Movie Review: ‘Stopmotion’


Director: Robert Morgan

Cast: Aisling Franciosi, Stella Gonet, Tom York, Caoilinn Springall

Plot: A stop motion animator begins adapting a tale told by a neighbourhood kid into a haunting short film. Reality begins to distort as her life is tainted by the mysterious Ashman of her film.

Review: About 20 years ago there was this real messy remake of the Haunting of Hill House story with…stuff that happened. If there’s one bright spot amid the swamp of ideas, it’s then use of stop motion film techniques in giving the ghosts an unsettling, unnatural movement. Now we have a film that using stop motion characters coming to life and entering the world of their animator. Or it’s in her mind.

Ella (Franciosi) is an animator following in the footsteps of her mother, a legend in the animation world. The younger creative worries that she can’t come up with her own idea, an idea literally illustrated by her ageing mother giving Ella strict instructions on how to move her characters, problems with her own hands preventing her from working the set herself. As her mother’s health takes a bad turn, she’s left with the task to finish the project. Quickly giving up on living up to the reputation, Ella and her musician boyfriend set up a new studio space in a mostly abandoned apartment block.

This fresh start isn’t enough to spark her imagination, leaving Ella frustrated with her boyfriend who works a ‘real job’ to support his art and his sister who works for commercial studio that wants to recruit her. Ella maintains that her art must come first and dedicates herself to it full time, taking inspiration from a young girl living in the block her forces her way into Ella’s process. Now telling the story of an ‘Ashman’ chasing a young girl, Ella is inspired to use raw meat and animal carcasses in her models. As the creative process takes over her life and she becomes reliant on the young girl’s imagination, Ella spirals into hallucinations.

As Ella clashes with those close to her and withdraws further into her project, she begins to see what could be considered a textbook example of movie madness. Her creations come to life, she sees things that aren’t there, she’s paranoid, and she starts to question of is real. The presence of the stop motion figures, dripping old meat and decayed animals, is freaky enough but the inclusion of sudden body horror puts it over the edge.
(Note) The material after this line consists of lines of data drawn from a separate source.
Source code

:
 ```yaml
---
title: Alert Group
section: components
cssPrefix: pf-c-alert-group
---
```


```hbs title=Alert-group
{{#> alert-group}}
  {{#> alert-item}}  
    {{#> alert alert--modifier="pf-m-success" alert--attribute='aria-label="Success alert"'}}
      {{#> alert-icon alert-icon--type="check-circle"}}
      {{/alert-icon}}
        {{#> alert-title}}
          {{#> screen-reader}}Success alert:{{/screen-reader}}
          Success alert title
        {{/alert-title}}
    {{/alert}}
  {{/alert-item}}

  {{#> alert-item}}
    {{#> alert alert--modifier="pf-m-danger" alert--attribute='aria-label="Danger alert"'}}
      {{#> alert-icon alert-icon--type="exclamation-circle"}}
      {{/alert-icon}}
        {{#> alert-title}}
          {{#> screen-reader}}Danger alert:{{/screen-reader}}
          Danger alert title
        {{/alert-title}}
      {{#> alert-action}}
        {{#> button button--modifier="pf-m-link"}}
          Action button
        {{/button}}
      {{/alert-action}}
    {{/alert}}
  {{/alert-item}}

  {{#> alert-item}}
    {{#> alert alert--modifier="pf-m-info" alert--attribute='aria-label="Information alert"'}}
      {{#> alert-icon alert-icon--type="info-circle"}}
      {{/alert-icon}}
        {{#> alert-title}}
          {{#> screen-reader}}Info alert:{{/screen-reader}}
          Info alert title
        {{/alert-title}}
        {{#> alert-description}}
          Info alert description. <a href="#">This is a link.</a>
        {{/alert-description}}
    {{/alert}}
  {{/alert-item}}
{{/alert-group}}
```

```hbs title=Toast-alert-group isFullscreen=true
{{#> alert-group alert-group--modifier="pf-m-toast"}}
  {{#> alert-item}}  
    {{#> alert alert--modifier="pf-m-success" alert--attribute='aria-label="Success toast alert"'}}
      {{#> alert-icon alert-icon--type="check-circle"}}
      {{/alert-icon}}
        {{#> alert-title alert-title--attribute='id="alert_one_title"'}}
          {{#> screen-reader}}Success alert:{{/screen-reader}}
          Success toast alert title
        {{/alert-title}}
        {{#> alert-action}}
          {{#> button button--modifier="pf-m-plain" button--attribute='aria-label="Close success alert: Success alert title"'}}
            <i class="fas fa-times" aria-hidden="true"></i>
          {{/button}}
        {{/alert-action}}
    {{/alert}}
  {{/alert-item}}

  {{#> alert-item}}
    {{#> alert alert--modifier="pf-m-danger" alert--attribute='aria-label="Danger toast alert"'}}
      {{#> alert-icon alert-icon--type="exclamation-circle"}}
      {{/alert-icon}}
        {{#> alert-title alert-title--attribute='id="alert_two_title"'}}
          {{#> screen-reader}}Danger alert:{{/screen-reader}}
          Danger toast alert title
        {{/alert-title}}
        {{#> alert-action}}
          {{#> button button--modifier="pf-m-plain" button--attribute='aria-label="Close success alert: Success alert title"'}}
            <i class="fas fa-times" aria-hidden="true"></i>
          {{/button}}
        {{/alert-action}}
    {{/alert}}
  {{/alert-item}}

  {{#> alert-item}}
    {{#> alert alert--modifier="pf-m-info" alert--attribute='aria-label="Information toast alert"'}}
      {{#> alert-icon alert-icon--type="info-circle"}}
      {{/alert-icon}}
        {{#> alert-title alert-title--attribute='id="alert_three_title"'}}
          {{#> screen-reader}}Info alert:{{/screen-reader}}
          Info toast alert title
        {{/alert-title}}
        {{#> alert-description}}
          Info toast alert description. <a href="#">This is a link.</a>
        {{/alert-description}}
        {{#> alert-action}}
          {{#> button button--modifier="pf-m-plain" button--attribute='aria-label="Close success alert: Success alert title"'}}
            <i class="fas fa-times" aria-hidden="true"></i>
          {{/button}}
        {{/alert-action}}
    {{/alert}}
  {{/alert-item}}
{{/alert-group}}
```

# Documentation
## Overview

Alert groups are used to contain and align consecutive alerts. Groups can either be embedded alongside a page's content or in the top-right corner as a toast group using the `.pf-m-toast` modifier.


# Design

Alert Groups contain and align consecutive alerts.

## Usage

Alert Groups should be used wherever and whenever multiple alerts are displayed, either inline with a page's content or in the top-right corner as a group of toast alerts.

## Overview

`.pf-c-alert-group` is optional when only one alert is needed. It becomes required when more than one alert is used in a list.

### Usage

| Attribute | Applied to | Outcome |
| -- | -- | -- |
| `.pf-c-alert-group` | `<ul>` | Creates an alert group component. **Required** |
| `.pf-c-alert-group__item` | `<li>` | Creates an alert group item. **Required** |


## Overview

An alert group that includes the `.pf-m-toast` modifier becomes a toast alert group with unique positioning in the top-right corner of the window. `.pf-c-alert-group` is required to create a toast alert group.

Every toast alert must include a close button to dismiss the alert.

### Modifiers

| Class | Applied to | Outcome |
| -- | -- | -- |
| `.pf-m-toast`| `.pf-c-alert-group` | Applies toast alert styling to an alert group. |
Sudden moments of Ella’s flesh giving away under her touch like it’s made of wax. A particularly intense scene towards the end involves Ella pulling apart a stitched wound, and it’s downright difficult to watch.

The strongest, and most unique, scenes of horror involve the stop motion puppetry itself. Ella’s project, telling the story pieced out the obnoxious neighbour child, has all the hallmarks of a modern Creepypasta character with an Evil Dead setting. Creepy enough, and including the dolls moving around her apartment is disconcerting. Unfortunately, these scenes feature something of a shortcut effect that breaks the realism of this nightmare world. In a few shots, the ‘Ashman’ puppet is a man in a suit and their movements do not match the shot motion jerkiness of the animated sequences. It’s jarring, and distracting at a point when the movie should be at peak tension.

This is a very good, very upsetting monster and body horror. With a bit more fine-tuning it could have made a bigger splash.